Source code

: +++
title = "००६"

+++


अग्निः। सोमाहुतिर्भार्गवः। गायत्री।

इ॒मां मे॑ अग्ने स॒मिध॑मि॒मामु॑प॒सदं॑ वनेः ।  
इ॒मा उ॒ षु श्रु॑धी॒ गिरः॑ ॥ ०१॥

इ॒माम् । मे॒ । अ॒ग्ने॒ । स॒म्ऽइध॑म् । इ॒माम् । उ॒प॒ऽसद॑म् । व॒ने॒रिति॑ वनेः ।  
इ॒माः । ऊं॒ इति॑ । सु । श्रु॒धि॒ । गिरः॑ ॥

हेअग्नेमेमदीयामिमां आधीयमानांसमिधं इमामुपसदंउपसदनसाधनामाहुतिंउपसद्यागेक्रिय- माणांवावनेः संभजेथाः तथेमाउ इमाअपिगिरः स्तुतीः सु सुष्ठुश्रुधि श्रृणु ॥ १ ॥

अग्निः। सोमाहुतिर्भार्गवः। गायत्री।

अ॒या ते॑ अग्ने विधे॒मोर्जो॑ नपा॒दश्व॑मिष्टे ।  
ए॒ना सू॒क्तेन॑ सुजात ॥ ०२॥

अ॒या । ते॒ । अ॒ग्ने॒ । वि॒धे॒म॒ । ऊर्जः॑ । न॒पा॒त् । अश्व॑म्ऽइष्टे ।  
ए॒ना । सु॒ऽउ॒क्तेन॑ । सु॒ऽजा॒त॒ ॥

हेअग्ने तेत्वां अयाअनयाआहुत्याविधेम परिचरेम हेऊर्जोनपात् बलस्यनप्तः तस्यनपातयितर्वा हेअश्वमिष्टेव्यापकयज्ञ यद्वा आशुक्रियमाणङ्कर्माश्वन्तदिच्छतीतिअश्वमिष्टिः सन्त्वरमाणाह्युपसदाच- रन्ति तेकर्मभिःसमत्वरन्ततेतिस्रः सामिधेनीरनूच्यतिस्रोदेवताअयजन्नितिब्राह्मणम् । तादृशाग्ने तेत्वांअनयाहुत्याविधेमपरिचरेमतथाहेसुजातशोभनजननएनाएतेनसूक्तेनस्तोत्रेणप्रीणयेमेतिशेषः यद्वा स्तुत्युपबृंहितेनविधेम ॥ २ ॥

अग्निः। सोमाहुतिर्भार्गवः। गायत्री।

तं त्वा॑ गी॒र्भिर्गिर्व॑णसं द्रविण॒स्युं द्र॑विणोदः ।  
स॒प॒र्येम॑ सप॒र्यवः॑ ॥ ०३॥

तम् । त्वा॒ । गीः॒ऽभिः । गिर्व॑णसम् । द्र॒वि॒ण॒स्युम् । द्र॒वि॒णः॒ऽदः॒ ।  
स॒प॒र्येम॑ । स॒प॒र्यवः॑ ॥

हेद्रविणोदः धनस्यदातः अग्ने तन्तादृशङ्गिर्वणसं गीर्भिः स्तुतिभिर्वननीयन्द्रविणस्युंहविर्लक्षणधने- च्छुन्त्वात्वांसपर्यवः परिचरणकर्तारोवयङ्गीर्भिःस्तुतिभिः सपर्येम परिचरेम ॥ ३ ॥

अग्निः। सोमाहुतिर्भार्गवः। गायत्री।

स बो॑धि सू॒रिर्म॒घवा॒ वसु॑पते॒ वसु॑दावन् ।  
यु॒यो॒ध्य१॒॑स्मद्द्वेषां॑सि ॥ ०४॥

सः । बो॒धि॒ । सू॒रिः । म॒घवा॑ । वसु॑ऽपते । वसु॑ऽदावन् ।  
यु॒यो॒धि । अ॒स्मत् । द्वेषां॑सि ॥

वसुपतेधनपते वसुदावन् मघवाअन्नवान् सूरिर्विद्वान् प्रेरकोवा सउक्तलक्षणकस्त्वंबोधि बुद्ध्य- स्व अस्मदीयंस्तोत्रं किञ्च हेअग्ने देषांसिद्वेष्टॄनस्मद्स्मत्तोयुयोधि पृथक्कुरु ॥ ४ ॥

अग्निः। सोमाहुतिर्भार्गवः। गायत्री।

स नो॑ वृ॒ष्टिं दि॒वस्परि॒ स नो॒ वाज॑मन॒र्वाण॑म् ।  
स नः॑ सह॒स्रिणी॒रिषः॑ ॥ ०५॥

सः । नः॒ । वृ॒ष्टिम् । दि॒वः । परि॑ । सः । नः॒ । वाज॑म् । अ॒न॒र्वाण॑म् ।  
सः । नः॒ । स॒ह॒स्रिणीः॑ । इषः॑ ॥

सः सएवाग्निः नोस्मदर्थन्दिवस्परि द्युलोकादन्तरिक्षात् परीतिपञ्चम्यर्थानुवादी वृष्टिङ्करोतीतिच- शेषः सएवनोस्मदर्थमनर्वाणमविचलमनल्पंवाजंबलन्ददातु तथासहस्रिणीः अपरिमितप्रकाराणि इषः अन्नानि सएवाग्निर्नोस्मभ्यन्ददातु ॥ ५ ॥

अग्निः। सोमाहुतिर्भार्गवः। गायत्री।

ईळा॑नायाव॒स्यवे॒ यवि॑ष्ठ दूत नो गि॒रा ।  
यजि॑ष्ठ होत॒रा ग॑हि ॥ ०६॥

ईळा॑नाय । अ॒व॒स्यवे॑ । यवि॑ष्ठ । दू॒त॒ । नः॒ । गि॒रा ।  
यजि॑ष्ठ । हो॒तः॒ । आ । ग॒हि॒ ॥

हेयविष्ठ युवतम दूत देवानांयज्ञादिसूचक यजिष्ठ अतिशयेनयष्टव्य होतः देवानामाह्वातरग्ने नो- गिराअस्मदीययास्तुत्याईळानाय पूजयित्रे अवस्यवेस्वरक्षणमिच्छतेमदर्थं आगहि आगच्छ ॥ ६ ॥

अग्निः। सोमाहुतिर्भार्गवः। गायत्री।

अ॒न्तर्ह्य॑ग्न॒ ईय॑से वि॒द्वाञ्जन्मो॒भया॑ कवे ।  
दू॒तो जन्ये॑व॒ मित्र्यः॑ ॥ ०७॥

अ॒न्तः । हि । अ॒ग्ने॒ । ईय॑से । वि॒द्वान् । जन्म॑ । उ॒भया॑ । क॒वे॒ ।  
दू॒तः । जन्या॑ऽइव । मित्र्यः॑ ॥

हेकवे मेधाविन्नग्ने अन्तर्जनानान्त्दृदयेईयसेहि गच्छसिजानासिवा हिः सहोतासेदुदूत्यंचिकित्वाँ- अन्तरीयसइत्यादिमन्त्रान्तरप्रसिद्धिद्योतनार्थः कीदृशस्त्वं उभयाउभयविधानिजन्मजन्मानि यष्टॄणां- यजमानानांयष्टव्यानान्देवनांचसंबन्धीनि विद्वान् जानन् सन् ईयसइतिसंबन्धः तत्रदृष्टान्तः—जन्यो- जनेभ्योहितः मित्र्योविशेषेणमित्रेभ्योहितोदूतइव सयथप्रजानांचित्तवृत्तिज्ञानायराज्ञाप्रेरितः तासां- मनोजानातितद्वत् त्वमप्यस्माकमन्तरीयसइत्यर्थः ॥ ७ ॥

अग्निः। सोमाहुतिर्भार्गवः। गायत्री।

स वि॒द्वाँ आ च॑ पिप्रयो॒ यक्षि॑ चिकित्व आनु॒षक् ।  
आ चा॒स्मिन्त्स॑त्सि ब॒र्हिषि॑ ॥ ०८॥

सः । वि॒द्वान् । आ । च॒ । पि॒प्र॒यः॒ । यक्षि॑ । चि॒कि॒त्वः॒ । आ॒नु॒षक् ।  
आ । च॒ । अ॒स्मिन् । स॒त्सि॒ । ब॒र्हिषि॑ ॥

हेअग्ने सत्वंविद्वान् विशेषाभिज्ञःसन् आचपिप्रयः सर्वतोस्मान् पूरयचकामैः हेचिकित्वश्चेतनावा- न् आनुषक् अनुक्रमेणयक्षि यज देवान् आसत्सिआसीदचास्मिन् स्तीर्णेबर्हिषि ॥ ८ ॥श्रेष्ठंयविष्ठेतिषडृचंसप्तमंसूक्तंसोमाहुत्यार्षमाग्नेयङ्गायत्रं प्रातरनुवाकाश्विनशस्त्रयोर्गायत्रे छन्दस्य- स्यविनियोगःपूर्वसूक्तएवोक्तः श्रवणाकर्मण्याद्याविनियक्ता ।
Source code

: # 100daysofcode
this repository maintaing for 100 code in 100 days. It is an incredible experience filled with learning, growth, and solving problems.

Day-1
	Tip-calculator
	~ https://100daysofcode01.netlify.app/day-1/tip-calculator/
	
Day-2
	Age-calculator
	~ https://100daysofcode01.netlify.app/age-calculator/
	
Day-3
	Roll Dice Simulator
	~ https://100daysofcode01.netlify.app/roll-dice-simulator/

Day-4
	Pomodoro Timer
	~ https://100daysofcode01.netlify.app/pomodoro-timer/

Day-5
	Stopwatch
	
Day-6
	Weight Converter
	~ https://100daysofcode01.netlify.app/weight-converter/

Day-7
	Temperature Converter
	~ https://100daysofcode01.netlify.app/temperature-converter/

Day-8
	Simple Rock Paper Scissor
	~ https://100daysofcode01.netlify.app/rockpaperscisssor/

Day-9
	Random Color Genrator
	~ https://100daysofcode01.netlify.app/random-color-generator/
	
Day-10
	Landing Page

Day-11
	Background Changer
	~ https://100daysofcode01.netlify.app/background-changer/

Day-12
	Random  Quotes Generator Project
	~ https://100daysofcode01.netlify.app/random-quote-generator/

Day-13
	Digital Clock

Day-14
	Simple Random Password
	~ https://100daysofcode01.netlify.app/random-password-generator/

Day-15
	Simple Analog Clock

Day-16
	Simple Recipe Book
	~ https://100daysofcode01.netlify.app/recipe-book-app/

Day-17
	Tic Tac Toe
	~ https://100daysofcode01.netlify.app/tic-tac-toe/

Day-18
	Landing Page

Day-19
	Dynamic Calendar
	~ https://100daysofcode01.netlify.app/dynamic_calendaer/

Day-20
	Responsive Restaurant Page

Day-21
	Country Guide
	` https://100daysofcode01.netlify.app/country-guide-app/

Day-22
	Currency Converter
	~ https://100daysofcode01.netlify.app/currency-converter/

---------------

Count every line in the listing that holds the word "calculator". Report the count and nothing else.

▸ **The answer**
4